Differenzen gibt es auch nach wie vor bei der von der GDL geforderten Lohnerhöhung. Dabei ist die Gewerkschaft zwar schon von ihrer Ursprungsforderung von 555 Euro abgerückt, besteht jedoch bislang auf einer Erhöhung um 420 Euro, wie sie sie mit den 28 kleineren Verkehrsunternehmen vereinbart hat. Demgegenüber sieht der Vorschlag der Moderatoren eine Entgeltsteigerung um 410 Euro vor – wobei die GDL allerdings angibt, es handele sich real nur um 383,55 Euro.

Will der Bahn­vorstand die Sparten­gewerkschaft endgültig kleinkriegen?

Gleichwohl wären unter normalen Umständen die Unterschiede zwischen dem Moderatorenvorschlag und den GDL-Forderungen nicht mehr so groß, dass sie sich nicht in neuerlichen Verhandlungen lösen ließen. Dazu bedürfte es allerdings einer vertrauensvollen Gesprächsatmosphäre – und daran fehlt es. So geht die GDL wohl nicht ganz zu Unrecht davon aus, dass der Bahnvorstand die renitente Spartenge­werk­schaft in dieser Tarifauseinandersetzung endgültig kleinkriegen will, da er mit der Eisenbahn- und Verkehrsgewerkschaft (EVG), der größeren Konkurrenz, besser klarkommt.
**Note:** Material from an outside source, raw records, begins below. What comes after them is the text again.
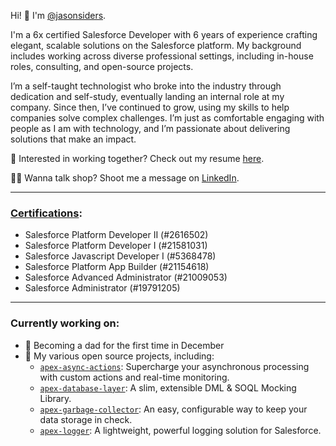 Hi! 👋 I'm [@jasonsiders](https://github.com/jasonsiders). 

I'm a 6x certified Salesforce Developer with 6 years of experience crafting elegant, scalable solutions on the Salesforce platform. My background includes working across diverse professional settings, including in-house roles, consulting, and open-source projects.

I’m a self-taught technologist who broke into the industry through dedication and self-study, eventually landing an internal role at my company. Since then, I’ve continued to grow, using my skills to help companies solve complex challenges. I’m just as comfortable engaging with people as I am with technology, and I’m passionate about delivering solutions that make an impact.

👔 Interested in working together? Check out my resume [here](https://registry.jsonresume.org/jasonsiders).

👨‍💻 Wanna talk shop? Shoot me a message on [LinkedIn](https://www.linkedin.com/in/jasonsiders/).

---

### [Certifications](https://trailhead.salesforce.com/en/credentials/certification-detail-print/?searchString=d6Cd87CnUTqjw9YKVrnqm/WHYLDW/ShTTiHL8kGwOzE3cUeuvgjWZSQQfZVVjmjZ):
- Salesforce Platform Developer II (#2616502) 
- Salesforce Platform Developer I (#21581031)
- Salesforce Javascript Developer I (#5368478)
- Salesforce Platform App Builder (#21154618)
- Salesforce Advanced Administrator (#21009053)
- Salesforce Administrator (#19791205)

---

### Currently working on:
- 👶 Becoming a dad for the first time in December
- 🤝 My various open source projects, including:
  - [`apex-async-actions`](https://github.com/jasonsiders/apex-async-actions): Supercharge your asynchronous processing with custom actions and real-time monitoring.
  - [`apex-database-layer`](https://github.com/jasonsiders/apex-database-layer): A slim, extensible DML & SOQL Mocking Library.
  - [`apex-garbage-collector`](https://github.com/jasonsiders/apex-garbage-collector): An easy, configurable way to keep your data storage in check.
  - [`apex-logger`](https://github.com/jasonsiders/apex-logger): A lightweight, powerful logging solution for Salesforce.
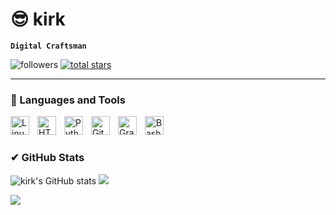 # 😎 kirk

**`Digital Craftsman`**
  <p align="left">
         <img alt="followers" title="Follow me on Github" src="https://custom-icon-badges.demolab.com/github/followers/kirk65?color=236ad3&labelColor=1155ba&style=for-the-badge&logo=person-add&label=Follow&logoColor=white"/></a>
      <a href="https://github.com/kirk65?tab=repositories&sort=stargazers">
         <img alt="total stars" title="Total stars on GitHub" src="https://custom-icon-badges.demolab.com/github/stars/kirk65?color=55960c&style=for-the-badge&labelColor=488207&logo=star"/></a>
   </p>

---

### 🧰 Languages and Tools

<img align="left" alt="Linux" width="30px" style="padding-right:10px;" src="https://cdn.jsdelivr.net/gh/devicons/devicon/icons/linux/linux-original.svg" />
<img align="left" alt="HTML" width="30px" style="padding-right:10px;" src="https://cdn.jsdelivr.net/gh/devicons/devicon/icons/html5/html5-plain.svg" />
<img align="left" alt="Python" width="30px" style="padding-right:10px;" src="https://cdn.jsdelivr.net/gh/devicons/devicon/icons/python/python-plain.svg" />
<img align="left" alt="GitHub" width="30px" style="padding-right:10px;" src="https://cdn.jsdelivr.net/gh/devicons/devicon/icons/github/github-original.svg" />
<img align="left" alt="Gradle" width="30px" style="padding-right:10px;" src="https://cdn.jsdelivr.net/gh/devicons/devicon/icons/gradle/gradle-plain.svg" />
<img align="left" alt="Bash" width="30px" style="padding-right:10px;" src="https://cdn.jsdelivr.net/gh/devicons/devicon/icons/bash/bash-original.svg" />
<br />

#

#

### ✔ GitHub Stats

![kirk's GitHub stats](https://github-readme-stats.vercel.app/api?username=kirk65&show_icons=true&theme=compact)
![](https://github-profile-trophy.vercel.app/?username=kirk65&theme=radical&no-frame=true&no-bg=false&margin-w=4)
<!-- ![GitHub Streak](https://streak-stats.demolab.com?user=kirk65&theme=gruvbox&border_radius=4.5) -->
![](https://github-readme-stats.vercel.app/api/top-langs/?username=kirk65&theme=dark&hide_border=false&include_all_commits=true&count_private=false&layout=compact)

#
Außerdem befindet sich die GDL in einem Dilemma: Bei ihren Vereinbarungen mit den kleineren Verkehrsunternehmen hat sie einer Wettbewerbsklausel zugestimmt. Falls der DB-Abschluss schlechter ausfällt, verschlechtern sich auch die bereits ausgehandelten Verträge entsprechend. Genau darauf hoffen die im Interessenverband mofair zusammengeschlossenen Privatbahnen. Nach ihren Angaben hätten sie sich nur deswegen mit der GDL auf eine Verkürzung der Wochenarbeitszeit auf 35 Stunden geeinigt, weil sie mögliche Streiks ökonomisch „nur wenige Tage“ hätten durchhalten können. Als „ein schädliches Tarifdiktat der Gewerkschaft“ bezeichnete das mofair-Präsident Martin Becker-Rethmann in einer am Montag veröffentlichten Erklärung.